« Les Grandes Stations balnéaires » : la « croûte » retrouvée des villas d’Usedom
« Les Grandes Stations balnéaires » : la « croûte » retrouvée des villas d’Usedom
Par Renaud Machart
Ce documentaire rend compte de la reconstitution des ornements en stuc des maisons d’une île germano-polonaise.
Un soleil levant dont l’or ne rehausse pas encore la clarté des flots ; une mer plane comme une lagune que pourrait traverser quelque funèbre gondole ; une plage déserte où se trouvent, vides encore, des cabines individuelles au tissu rayé, bordées de rotin peint de blanc. On pourrait se croire sur la plage du Lido, à la fin du film crépusculaire Mort à Venise (1971), de Luchino Visconti. Mais on est sur l’« île du soleil », Usedom en allemand ou Uznam en polonais. Car cette île côtière se trouve entre la lagune de Szczecin et la mer Baltique, partagée par les deux pays. Huppée au début du siècle, on y voyait des élégantes à ombrelle s’y pavaner sur la promenade qui longe le littoral ; quant à la plage, on y allait chapeauté et cravaté, et l’on jugeait alors vulgaire d’y bronzer ou de s’y baigner.

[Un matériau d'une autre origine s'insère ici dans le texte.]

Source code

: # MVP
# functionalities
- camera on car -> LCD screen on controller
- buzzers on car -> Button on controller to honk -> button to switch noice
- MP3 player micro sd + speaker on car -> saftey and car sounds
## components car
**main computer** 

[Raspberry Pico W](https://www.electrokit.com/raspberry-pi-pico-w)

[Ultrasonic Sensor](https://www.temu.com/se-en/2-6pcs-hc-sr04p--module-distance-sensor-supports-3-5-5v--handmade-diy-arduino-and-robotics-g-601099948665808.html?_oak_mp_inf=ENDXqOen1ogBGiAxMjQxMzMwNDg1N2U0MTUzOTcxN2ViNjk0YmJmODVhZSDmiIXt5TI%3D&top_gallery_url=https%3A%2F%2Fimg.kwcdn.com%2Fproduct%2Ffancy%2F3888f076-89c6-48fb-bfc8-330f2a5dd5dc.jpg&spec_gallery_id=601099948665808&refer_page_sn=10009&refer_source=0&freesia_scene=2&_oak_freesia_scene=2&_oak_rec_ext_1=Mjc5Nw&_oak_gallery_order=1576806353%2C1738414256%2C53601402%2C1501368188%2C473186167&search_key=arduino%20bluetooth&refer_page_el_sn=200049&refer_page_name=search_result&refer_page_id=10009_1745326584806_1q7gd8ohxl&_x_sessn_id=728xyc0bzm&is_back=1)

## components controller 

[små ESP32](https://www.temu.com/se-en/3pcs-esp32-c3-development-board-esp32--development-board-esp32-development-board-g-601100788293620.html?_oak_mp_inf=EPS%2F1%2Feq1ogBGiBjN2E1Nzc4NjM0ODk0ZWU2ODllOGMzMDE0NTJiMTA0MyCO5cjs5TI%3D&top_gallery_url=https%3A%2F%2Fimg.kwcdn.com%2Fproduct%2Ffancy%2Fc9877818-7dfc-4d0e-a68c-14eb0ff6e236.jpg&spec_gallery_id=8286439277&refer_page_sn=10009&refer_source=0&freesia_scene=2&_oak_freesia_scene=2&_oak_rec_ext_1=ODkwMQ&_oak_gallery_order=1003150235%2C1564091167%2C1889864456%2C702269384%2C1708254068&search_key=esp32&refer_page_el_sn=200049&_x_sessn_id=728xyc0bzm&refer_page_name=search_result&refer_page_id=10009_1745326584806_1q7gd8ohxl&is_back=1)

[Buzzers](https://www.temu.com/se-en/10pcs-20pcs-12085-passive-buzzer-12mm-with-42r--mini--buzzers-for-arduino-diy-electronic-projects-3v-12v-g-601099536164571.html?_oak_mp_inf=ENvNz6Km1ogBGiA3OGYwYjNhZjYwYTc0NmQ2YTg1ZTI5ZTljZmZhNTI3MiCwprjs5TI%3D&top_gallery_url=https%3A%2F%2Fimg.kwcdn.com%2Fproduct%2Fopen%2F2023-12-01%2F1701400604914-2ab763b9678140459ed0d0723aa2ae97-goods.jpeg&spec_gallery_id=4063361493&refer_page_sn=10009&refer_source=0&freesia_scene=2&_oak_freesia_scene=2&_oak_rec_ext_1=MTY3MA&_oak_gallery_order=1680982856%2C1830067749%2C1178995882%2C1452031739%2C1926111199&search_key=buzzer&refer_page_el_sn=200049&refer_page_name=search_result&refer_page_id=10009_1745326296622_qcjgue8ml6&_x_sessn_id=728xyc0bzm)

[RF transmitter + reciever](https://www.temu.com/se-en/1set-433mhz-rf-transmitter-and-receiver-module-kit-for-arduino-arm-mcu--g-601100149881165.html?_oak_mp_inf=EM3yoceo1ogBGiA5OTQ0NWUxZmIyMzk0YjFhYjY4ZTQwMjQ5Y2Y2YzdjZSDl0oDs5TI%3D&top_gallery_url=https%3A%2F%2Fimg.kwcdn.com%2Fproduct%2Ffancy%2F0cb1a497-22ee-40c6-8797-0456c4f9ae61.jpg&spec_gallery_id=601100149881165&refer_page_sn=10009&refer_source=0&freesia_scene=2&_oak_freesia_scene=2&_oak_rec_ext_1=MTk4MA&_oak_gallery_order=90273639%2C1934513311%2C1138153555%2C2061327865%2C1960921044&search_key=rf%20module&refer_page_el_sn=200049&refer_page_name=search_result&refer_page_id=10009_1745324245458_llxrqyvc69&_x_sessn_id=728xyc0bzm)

La République démocratique allemande (RDA) est ensuite passée par là : le naturisme fut encouragé et les villas expropriées dénudées de ces décorations en stuc qui faisaient de chacune d’elles de petits chefs-d’œuvre où le style chalet voisinait avec des bâtiments inspirés par la Renaissance, le baroque et l’Art nouveau.
Rafraîchissante désuétude
Le nouveau pouvoir en fit tantôt un bâtiment des postes, tantôt une cantine populaire ou un dortoir pour les ouvriers en villégiature. Ce qui est très bien. Mais au prix d’une défiguration sans vergogne de ces signes de privilèges de l’ancienne haute bourgeoisie : le nivellement par le médiocre – ce goût moyen supposé convenir à la masse – prévalut.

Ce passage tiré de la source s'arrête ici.